ScriptAlias /cgi-bin/ /usr/lib/cgi-bin/
<Directory "/usr/lib/cgi-bin">
    AllowOverride None
    Options +ExecCGI -MultiViews +SymLinksIfOwnerMatch
    Order allow,deny
    Allow from all
</Directory>

ErrorLog ${APACHE_LOG_DIR}/error.log

# Possible values include: debug, info, notice, warn, error, crit,
# alert, emerg.
LogLevel warn

CustomLog ${APACHE_LOG_DIR}/access.log combined

Alias /doc/ "/usr/share/doc/"
<Directory "/usr/share/doc/">
    Options Indexes MultiViews FollowSymLinks
    AllowOverride None
    Order deny,allow
    Deny from all
    Allow from 127.0.0.0/255.0.0.0 ::1/128
</Directory>

xeon about 9 years

Whats the logs say?
Marc Woodyard about 9 years

It says 2015/04/09 17:49:27 [error] 12042#0: *1 directory index of "/var/www/" is forbidden, client: [IP Address], server: [URL], request: "GET / HTTP/1.1", host: "[URL]"
Droopy4096 about 9 years

looks like our phpinfo would be served through fastcgi interface (port 9000) thus unrelated to apache config. there's quire a mix of fastcgi_pass and proxy_pass which to me looks like it is the most likely culprit.
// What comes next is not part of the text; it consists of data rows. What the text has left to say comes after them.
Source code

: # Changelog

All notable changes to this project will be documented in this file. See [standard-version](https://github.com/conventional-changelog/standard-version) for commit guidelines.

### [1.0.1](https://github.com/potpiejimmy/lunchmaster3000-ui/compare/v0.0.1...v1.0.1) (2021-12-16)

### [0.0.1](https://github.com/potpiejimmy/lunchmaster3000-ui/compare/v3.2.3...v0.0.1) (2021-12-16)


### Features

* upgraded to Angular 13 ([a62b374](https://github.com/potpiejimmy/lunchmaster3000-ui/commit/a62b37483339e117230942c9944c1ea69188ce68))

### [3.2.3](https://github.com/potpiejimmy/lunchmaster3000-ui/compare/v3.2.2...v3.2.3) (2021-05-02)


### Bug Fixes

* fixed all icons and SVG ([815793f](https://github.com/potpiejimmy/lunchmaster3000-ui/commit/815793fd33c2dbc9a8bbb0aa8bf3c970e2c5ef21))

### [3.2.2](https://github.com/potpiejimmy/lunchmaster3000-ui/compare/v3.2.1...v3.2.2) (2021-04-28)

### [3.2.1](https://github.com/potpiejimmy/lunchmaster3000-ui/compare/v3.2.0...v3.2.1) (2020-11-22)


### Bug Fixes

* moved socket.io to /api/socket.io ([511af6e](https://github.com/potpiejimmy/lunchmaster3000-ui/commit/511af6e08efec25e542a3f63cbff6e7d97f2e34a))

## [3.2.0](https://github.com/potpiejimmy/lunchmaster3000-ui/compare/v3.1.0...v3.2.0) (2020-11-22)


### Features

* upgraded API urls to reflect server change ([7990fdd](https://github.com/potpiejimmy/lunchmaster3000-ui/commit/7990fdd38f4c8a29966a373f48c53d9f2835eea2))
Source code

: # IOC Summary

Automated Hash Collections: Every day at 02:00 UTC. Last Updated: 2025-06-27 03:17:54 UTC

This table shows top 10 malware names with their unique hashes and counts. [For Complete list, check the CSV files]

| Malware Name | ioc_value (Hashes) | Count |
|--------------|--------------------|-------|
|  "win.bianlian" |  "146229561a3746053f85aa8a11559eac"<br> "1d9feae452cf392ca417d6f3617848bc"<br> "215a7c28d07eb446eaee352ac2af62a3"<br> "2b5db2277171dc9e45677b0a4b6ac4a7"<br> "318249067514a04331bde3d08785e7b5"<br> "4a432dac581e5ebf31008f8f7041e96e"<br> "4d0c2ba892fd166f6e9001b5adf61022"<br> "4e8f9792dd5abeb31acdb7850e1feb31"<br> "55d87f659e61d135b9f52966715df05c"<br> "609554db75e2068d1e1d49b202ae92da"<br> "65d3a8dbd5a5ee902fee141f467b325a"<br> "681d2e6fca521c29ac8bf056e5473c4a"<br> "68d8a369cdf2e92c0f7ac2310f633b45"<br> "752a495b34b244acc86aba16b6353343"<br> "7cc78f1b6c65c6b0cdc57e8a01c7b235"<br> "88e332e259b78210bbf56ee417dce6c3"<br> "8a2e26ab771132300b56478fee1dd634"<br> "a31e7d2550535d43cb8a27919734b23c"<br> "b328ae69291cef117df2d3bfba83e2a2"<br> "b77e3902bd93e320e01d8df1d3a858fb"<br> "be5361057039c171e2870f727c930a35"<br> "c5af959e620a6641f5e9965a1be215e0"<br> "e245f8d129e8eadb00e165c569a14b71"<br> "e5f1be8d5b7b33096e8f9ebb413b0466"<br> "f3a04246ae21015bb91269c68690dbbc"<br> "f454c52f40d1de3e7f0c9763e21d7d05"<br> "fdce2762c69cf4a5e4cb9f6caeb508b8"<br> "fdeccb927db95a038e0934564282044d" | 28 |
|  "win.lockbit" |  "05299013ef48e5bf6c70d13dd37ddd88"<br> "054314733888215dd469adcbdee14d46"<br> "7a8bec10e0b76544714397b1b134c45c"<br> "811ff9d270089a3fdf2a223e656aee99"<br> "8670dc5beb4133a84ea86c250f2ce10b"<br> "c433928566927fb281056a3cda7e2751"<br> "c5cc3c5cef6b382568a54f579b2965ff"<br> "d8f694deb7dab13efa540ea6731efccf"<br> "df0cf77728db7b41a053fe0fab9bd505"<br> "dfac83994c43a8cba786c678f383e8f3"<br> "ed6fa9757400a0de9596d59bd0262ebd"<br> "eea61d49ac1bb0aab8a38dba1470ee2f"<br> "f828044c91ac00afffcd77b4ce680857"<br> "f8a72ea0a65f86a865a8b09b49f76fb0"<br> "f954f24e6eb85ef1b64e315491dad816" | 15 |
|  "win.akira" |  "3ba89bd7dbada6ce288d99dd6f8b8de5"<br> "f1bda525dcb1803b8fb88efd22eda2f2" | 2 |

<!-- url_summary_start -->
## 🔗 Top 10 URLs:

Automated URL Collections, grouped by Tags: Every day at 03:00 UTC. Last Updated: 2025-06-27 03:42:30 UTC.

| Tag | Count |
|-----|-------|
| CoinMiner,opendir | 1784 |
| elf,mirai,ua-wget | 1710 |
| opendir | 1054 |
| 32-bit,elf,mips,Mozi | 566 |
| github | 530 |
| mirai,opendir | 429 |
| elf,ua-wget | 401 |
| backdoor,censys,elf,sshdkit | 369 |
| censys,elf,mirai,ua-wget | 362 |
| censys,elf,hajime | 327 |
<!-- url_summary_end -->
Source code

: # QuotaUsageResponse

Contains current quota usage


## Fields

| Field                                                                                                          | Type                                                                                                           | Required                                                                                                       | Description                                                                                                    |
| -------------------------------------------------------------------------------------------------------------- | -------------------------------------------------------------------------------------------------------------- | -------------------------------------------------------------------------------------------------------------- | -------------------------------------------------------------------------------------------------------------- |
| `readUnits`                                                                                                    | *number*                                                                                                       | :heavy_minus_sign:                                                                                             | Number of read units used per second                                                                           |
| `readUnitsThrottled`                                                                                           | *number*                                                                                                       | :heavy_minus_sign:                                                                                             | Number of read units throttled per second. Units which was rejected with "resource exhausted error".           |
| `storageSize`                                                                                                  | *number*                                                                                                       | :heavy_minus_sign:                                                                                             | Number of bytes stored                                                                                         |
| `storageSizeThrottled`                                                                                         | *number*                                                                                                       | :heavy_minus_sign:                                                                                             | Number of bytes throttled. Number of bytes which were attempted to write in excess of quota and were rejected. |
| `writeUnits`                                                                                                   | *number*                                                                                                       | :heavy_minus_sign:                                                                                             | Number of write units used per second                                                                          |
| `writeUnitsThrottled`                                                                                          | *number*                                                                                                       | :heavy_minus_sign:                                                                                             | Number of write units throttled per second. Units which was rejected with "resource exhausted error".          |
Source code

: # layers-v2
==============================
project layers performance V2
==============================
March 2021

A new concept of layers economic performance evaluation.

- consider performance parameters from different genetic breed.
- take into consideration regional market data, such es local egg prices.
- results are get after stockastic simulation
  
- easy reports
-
Shouldn't you split them by location?
Marc Woodyard about 9 years

I created a test file I can access without 403 Forbidden error. But, when I try to access the WordPress Multisite network in /var/www/, it still displays a 403 error with index.php added to the URL in the address bar.
Marc Woodyard about 9 years

I finally got my homepage to show up. But, when I navigate to a page, it displays a 404 Not Found error. Also, when I login to the admin area /wp-admin/, it redirects me to :8080/wp-admin/

Marc Woodyard about 9 years

When I try to access the admin dashboard, sometimes it redirects /wp-admin/ to :445/wp-admin/. But when I delete the :445, it loads the login page and I'm able to login. Is this normal?